A strike wave of workers in the garment factories of Rangoon is beginning to shake the foundations of the military dictatorship of Burma (1). There was already strike action at the end of last year. In recent weeks there have been reports of several strikes. Yesterday, several thusand workes went on strike.
The Irrawaddy writes: “In the latest escalation of labor tension in Burma, around 4,000 factory workers at an industrial estate on the outskirts of Rangoon staged a sit-in on Saturday to dmand betterpay, according to sources in the area.” There were strikes in two factories.

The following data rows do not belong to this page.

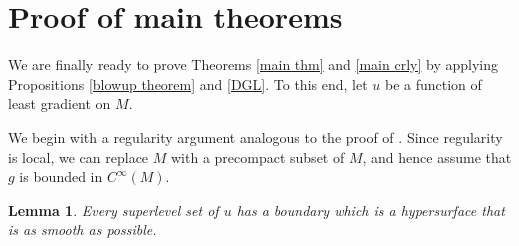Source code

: \documentclass[reqno,12pt,letterpaper]{amsart}
\newtheorem{lemma}[theorem]{Lemma}
\theoremstyle{definition}
\numberwithin{equation}{section}
\begin{document}
\section{Proof of main theorems}\label{proof of main thm}
We are finally ready to prove Theorems \ref{main thm} and \ref{main crly} by applying Propositions \ref{blowup theorem} and \ref{DGL}.
To this end, let $u$ be a function of least gradient on $M$.

We begin with a regularity argument analogous to the proof of \cite[Teorema 4]{Miranda67}.
Since regularity is local, we can replace $M$ with a precompact subset of $M$, and hence assume that $g$ is bounded in $C^\infty(M)$.

\begin{lemma}
Every superlevel set of $u$ has a boundary which is a hypersurface that is as smooth as possible.
\end{lemma}
\end{document}
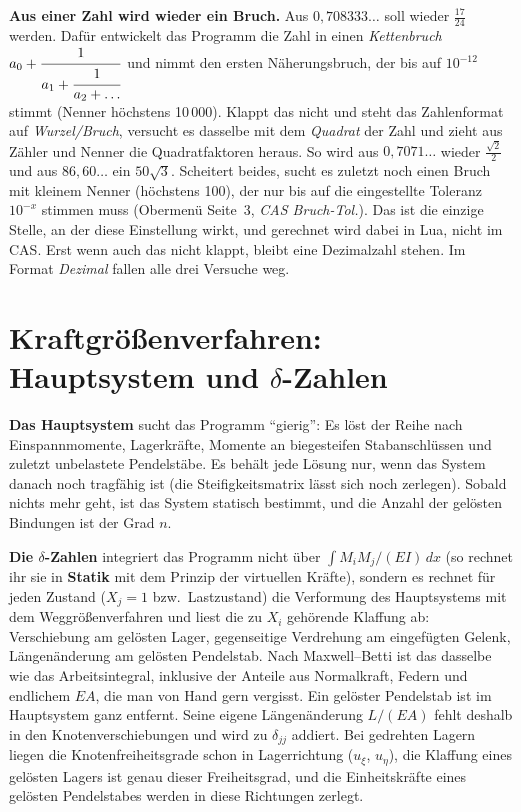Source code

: \textbf{Aus einer Zahl wird wieder ein Bruch.} Aus $0{,}708333\ldots$ soll wieder
$\frac{17}{24}$ werden. Dafür entwickelt das Programm die Zahl in einen \emph{Kettenbruch}
$a_0 + \cfrac{1}{a_1 + \cfrac{1}{a_2 + \dots}}$ und nimmt den ersten Näherungsbruch, der bis
auf $10^{-12}$ stimmt (Nenner höchstens 10\,000). Klappt das nicht und steht das Zahlenformat auf
\emph{Wurzel/Bruch}, versucht es dasselbe mit dem \emph{Quadrat} der Zahl und zieht aus Zähler und
Nenner die Quadratfaktoren heraus. So wird aus $0{,}7071\ldots$ wieder $\frac{\sqrt 2}{2}$ und
aus $86{,}60\ldots$ ein $50\sqrt 3$. Scheitert beides, sucht es zuletzt noch einen Bruch mit
kleinem Nenner (höchstens 100), der nur bis auf die eingestellte Toleranz $10^{-x}$ stimmen muss
(Obermenü Seite~3, \emph{CAS Bruch-Tol.}). Das ist die einzige Stelle, an der diese Einstellung
wirkt, und gerechnet wird dabei in Lua, nicht im CAS. Erst wenn auch das nicht klappt, bleibt eine
Dezimalzahl stehen. Im Format \emph{Dezimal} fallen alle drei Versuche weg.

\section{Kraftgrößenverfahren: Hauptsystem und \texorpdfstring{$\delta$}{delta}-Zahlen}\label{sec:mathe-kgv}

\textbf{Das Hauptsystem} sucht das Programm \enquote{gierig}: Es löst der Reihe nach
Einspannmomente, Lagerkräfte, Momente an biegesteifen Stabanschlüssen und zuletzt unbelastete
Pendelstäbe. Es behält jede Lösung nur, wenn das System danach noch tragfähig ist (die
Steifigkeitsmatrix lässt sich noch zerlegen). Sobald nichts mehr geht, ist das System statisch
bestimmt, und die Anzahl der gelösten Bindungen ist der Grad $n$.

\textbf{Die $\delta$-Zahlen} integriert das Programm nicht über $\int M_i M_j/(EI)\,dx$ (so rechnet
ihr sie in \textbf{Statik} mit dem Prinzip der virtuellen Kräfte), sondern es
rechnet für jeden Zustand ($X_j = 1$ bzw.\ Lastzustand) die Verformung des Hauptsystems mit dem
Weggrößenverfahren und liest die zu $X_i$ gehörende Klaffung ab: Verschiebung am gelösten Lager,
gegenseitige Verdrehung am eingefügten Gelenk, Längenänderung am gelösten Pendelstab. Nach
Maxwell--Betti ist das dasselbe wie das Arbeitsintegral, inklusive der Anteile aus Normalkraft,
Federn und endlichem $EA$, die man von Hand gern vergisst. Ein gelöster Pendelstab ist im
Hauptsystem ganz entfernt. Seine eigene Längenänderung $L/(EA)$ fehlt deshalb in den
Knotenverschiebungen und wird zu $\delta_{jj}$ addiert. Bei gedrehten Lagern liegen die
Knotenfreiheitsgrade schon in Lagerrichtung ($u_\xi$, $u_\eta$), die Klaffung eines gelösten Lagers
ist genau dieser Freiheitsgrad, und die Einheitskräfte eines gelösten Pendelstabes werden in
diese Richtungen zerlegt.

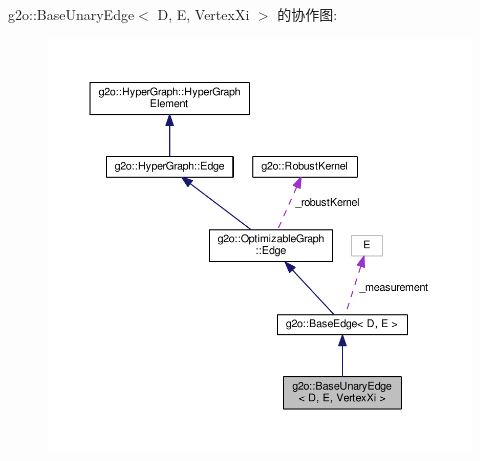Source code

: g2o\-:\-:Base\-Unary\-Edge$<$ D, E, Vertex\-Xi $>$ 的协作图\-:
\nopagebreak
\begin{figure}[H]
\begin{center}
\leavevmode
\includegraphics[width=350pt]{classg2o_1_1BaseUnaryEdge__coll__graph}
\end{center}
\end{figure}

Wages – stagnant, with inflation eating them away – are at the center of the discontent. With 30 – 50 dollar, they are even lower than in Cambodia and Vietnam, where wages for comarable work are 150 dallar, according to an official of the Chamber of Commerce in Burma. These are monthly wages.
These strikes – and earlier ones, as reported in Spero News – are important. They threaten the economic base – export industries with low-wage labour – of the military regime. The authorities react with reprssion: they usually send hundreds of police and soldiers. But they don’t simply smash the strikes. Negotiations usually take part, some concessions are made. It looks as if the rebellious workers are opening a space for further struggle. And does not look as if the regime is that powerful and that confident.

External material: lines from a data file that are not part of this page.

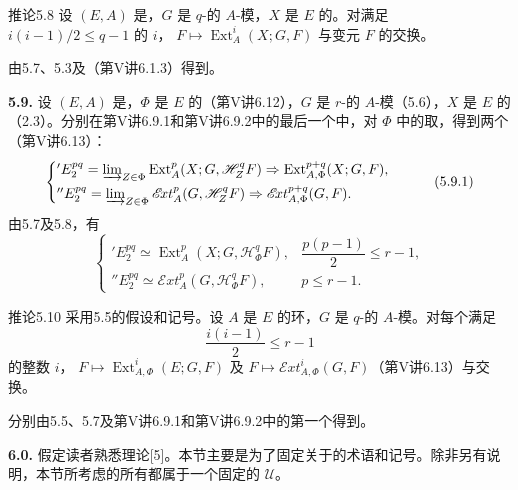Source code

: \begin{SGAresult}{推论}{5.8}
设 $(E,A)$ 是，$G$ 是 $q$-的 $A$-模，$X$ 是 $E$ 的。对满足 $i(i-1)/2\leq q-1$ 的 $i$， $F\mapsto\operatorname{Ext}_A^i(X;G,F)$ 与变元 $F$ 的交换。
\end{SGAresult}
由5.7、5.3及（第V讲6.1.3）得到。

\textbf{5.9.} 设 $(E,A)$ 是，$\Phi$ 是 $E$ 的（第V讲6.12），$G$ 是 $r$-的 $A$-模（5.6），$X$ 是 $E$ 的（2.3）。分别在第V讲6.9.1和第V讲6.9.2中的最后一个中，对 $\Phi$ 中的取，得到两个（第V讲6.13）：
\[
\begin{cases}
{}'E_2^{pq}=\varinjlim_{Z\in\Phi}\operatorname{Ext}_A^p(X;G,\mathscr H_Z^qF)
\Rightarrow\operatorname{Ext}_{A,\Phi}^{p+q}(X;G,F),\\[3pt]
{}''E_2^{pq}=\varinjlim_{Z\in\Phi}\mathscr{E}\!xt_A^p(G,\mathscr H_Z^qF)
\Rightarrow\mathscr{E}\!xt_{A,\Phi}^{p+q}(G,F).
\end{cases}\tag{5.9.1}
\]
由5.7及5.8，有
\[
\begin{cases}
{}'E_2^{pq}\simeq\operatorname{Ext}_A^p(X;G,\mathscr H_\Phi^qF),&\dfrac{p(p-1)}2\leq r-1,\\[5pt]
{}''E_2^{pq}\simeq\mathscr{E}\!xt_A^p(G,\mathscr H_\Phi^qF),&p\leq r-1.
\end{cases}\tag{5.9.2}
\]

\begin{SGAresult}{推论}{5.10}
采用5.5的假设和记号。设 $A$ 是 $E$ 的环，$G$ 是 $q$-的 $A$-模。对每个满足
\[
\frac{i(i-1)}2\leq r-1
\]
的整数 $i$， $F\mapsto\operatorname{Ext}_{A,\Phi}^i(E;G,F)$ 及 $F\mapsto\mathscr{E}\!xt_{A,\Phi}^i(G,F)$（第V讲6.13）与交换。
\end{SGAresult}
分别由5.5、5.7及第V讲6.9.1和第V讲6.9.2中的第一个得到。

\textbf{6.0.} 假定读者熟悉理论[5]。本节主要是为了固定关于的术语和记号。除非另有说明，本节所考虑的所有都属于一个固定的 $\mathcal U$。

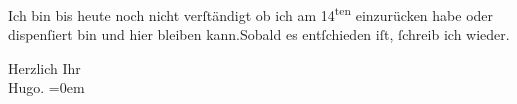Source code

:\pstart
           Ich bin bis heute noch nicht verſtändigt ob ich am {\pb}14\textsuperscript{ten}
               einzurücken habe oder dispenſiert bin und hier bleiben kann.\hspace*{1.5em}Sobald es entſchieden iſt, ſchreib ich wieder.\pend
           
\pstart
           Herzlich Ihr{\\[\baselineskip]}\spacefill\mbox{Hugo.}\pend
           \leftskip=0em{}\endnumbering{} 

All this is happening while the regime has promised elections, while still continuing to hold opposition leader Aung San Suu Kyi in house arrest. Western support – hypocritical, in essence -has not helped the poor masses of Burma much in their struggle against the military junta. Workers rebelling angainst their atrocious wages and working conditions can open an road to freedom that may look hard. But it is a road much more trustworthy than all U.N. sanctions and all Western politicians’ promises combined.
I found the Irrawaddy article through Labourstart.org. The Spero News article is linked in an valuable report on workers’ struggles in Asia on Libcom.org. I wrote two articles on workers’ actions in Burma on my Dutch-language weblog, Rooieravotr, on Februari 11, and on Februari 17. While both these last articles are in Dutch, it is based on information found through English-language links.
(1) Yes, I know, the official name of that country is Myanmar. However, that is the name given by the miitary dictatorship, whose language I refuse to speak. . I stick to ‘Burma’ in this article.